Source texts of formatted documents
☆ ☆ ☆

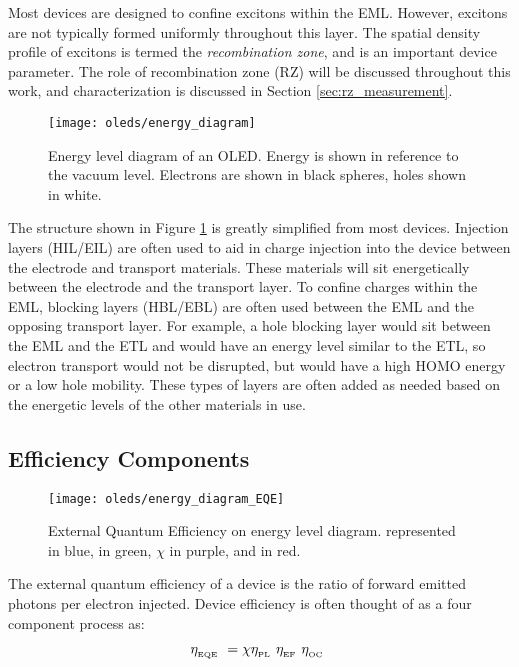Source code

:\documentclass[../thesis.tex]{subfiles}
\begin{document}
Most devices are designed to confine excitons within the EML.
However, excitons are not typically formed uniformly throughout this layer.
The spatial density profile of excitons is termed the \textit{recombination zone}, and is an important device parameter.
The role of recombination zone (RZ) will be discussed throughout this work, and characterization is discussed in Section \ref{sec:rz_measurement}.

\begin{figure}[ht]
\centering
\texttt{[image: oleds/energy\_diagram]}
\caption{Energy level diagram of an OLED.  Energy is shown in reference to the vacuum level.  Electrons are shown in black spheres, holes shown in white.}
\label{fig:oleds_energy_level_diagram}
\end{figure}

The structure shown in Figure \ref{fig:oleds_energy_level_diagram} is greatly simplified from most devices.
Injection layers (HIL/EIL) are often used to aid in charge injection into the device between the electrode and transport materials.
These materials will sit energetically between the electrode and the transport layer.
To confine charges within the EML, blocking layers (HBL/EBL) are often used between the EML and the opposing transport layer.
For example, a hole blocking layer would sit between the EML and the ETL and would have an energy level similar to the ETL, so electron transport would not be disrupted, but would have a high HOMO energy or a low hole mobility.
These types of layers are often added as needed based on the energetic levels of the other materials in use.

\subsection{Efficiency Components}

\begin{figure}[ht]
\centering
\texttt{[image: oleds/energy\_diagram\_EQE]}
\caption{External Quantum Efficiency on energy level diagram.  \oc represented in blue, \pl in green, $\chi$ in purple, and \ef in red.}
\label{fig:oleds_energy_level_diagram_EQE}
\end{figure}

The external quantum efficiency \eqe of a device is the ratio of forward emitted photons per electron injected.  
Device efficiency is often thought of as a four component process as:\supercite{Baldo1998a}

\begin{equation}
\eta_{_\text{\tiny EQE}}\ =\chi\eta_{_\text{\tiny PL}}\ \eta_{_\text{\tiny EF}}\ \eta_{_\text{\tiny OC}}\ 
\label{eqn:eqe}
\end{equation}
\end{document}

☆ ☆ ☆

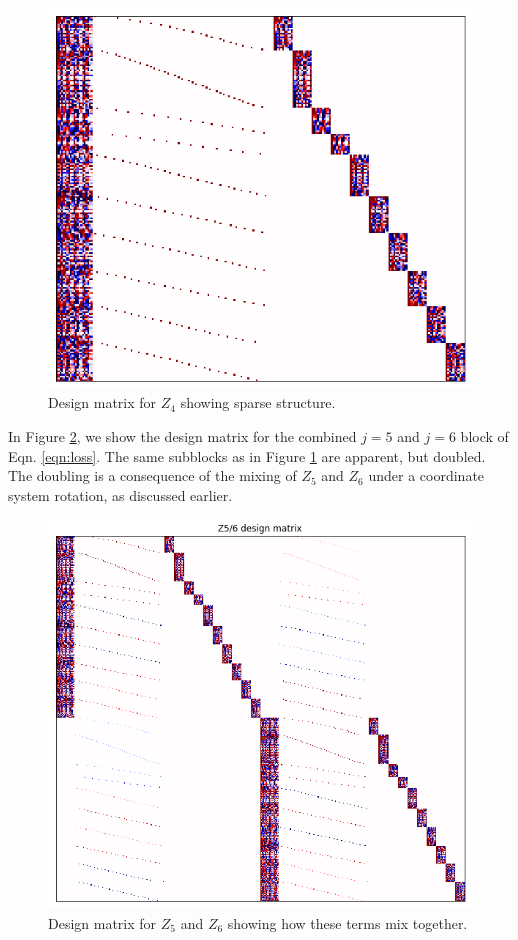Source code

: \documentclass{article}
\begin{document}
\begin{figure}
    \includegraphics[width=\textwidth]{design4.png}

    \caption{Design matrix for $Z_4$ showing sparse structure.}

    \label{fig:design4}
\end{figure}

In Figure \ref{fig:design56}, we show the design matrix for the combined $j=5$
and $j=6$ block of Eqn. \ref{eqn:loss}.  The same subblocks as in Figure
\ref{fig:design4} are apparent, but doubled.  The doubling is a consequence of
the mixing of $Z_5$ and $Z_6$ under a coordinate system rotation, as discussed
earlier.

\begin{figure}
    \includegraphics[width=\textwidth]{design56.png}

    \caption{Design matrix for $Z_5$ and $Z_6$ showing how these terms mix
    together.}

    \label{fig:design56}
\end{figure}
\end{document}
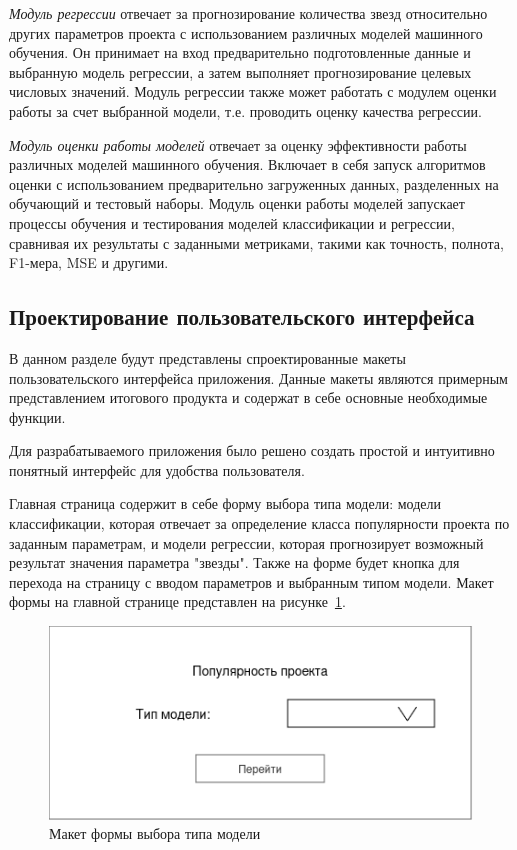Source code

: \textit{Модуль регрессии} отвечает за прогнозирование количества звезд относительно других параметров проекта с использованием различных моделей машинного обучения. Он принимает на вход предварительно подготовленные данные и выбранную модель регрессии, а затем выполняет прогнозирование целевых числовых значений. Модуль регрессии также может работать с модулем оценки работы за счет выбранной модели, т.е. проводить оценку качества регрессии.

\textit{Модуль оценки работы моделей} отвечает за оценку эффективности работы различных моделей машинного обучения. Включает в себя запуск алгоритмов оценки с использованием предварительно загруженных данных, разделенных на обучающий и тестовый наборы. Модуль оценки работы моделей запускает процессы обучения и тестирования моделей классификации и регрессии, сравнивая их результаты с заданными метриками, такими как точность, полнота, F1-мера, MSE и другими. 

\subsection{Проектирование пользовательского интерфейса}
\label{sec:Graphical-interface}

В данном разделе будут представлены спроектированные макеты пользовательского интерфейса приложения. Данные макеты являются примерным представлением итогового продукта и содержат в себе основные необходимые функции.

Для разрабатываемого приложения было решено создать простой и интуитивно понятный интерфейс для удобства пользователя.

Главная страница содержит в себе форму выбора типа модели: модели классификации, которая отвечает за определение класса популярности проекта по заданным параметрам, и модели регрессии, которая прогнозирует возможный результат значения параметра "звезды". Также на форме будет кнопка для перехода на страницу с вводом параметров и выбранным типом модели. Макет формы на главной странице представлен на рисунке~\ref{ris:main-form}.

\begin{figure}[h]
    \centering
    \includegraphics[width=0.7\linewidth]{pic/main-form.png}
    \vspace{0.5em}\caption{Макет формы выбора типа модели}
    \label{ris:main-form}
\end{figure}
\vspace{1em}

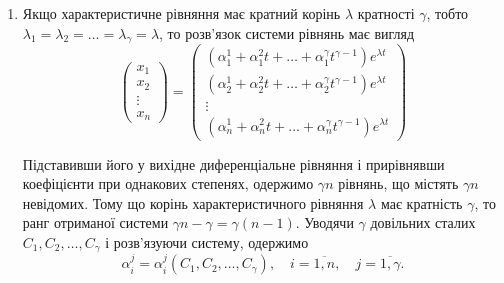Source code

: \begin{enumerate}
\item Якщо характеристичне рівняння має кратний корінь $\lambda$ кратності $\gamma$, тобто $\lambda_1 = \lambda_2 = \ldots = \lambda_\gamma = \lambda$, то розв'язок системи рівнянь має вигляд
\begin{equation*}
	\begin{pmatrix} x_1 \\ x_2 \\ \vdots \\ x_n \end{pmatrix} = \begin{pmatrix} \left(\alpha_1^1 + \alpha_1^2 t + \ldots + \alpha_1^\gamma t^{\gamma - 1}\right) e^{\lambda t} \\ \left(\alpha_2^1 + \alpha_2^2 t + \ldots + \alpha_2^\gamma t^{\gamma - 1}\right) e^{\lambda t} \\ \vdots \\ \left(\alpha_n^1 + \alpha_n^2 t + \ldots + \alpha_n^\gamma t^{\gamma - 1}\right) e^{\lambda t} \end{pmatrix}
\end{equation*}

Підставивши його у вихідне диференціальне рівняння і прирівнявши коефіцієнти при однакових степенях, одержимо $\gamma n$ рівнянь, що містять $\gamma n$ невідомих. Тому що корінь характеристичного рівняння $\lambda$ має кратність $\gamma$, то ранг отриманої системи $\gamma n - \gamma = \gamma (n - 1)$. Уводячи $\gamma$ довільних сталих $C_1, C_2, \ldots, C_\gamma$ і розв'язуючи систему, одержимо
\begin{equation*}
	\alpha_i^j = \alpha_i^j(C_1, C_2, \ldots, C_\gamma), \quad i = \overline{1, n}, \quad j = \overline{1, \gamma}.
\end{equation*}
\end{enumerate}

☆ ☆ ☆

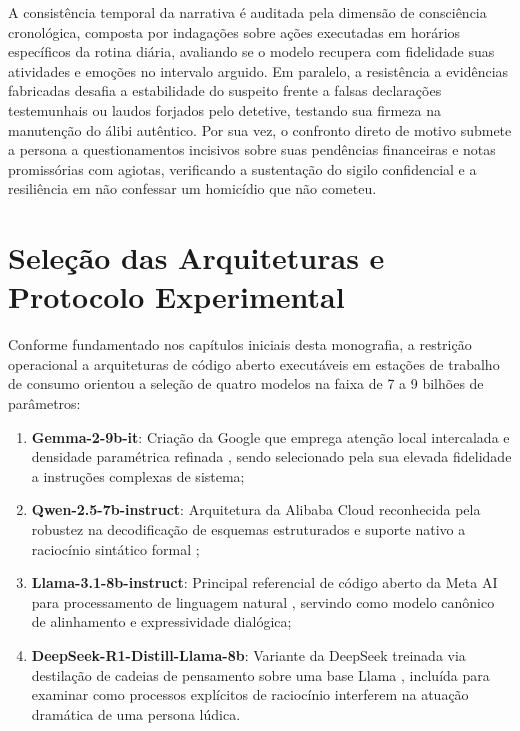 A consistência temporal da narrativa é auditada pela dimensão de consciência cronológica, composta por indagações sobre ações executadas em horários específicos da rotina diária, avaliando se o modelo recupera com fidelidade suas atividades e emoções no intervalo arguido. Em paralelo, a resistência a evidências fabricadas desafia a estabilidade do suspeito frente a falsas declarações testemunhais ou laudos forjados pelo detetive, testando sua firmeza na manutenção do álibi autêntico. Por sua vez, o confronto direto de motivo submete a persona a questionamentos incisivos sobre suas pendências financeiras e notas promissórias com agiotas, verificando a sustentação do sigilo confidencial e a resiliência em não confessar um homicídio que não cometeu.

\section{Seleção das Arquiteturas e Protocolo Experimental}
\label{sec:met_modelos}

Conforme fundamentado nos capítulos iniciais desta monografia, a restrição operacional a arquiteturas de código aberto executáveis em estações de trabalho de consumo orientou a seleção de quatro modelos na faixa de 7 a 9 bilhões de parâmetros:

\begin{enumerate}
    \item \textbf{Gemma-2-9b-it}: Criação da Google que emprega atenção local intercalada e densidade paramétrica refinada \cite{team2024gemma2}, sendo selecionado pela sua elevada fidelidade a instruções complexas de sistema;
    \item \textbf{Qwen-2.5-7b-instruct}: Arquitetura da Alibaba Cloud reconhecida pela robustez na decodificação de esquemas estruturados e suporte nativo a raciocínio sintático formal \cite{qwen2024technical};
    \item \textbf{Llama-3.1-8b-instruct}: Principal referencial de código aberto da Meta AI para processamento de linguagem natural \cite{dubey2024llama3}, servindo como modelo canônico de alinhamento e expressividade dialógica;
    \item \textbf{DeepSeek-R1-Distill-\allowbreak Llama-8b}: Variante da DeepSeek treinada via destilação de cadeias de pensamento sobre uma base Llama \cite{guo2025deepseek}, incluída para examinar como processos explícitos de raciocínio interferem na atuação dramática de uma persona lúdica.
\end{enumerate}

☆ ☆ ☆

-- Brief --
Set down, exactly as they appear above, all lines from the one that has "Most devices are" down to the one that has "The spatial density", including those two and no others.

-- Answer to this exercise --
Most devices are designed to confine excitons within the EML.
However, excitons are not typically formed uniformly throughout this layer.
The spatial density profile of excitons is termed the \textit{recombination zone}, and is an important device parameter.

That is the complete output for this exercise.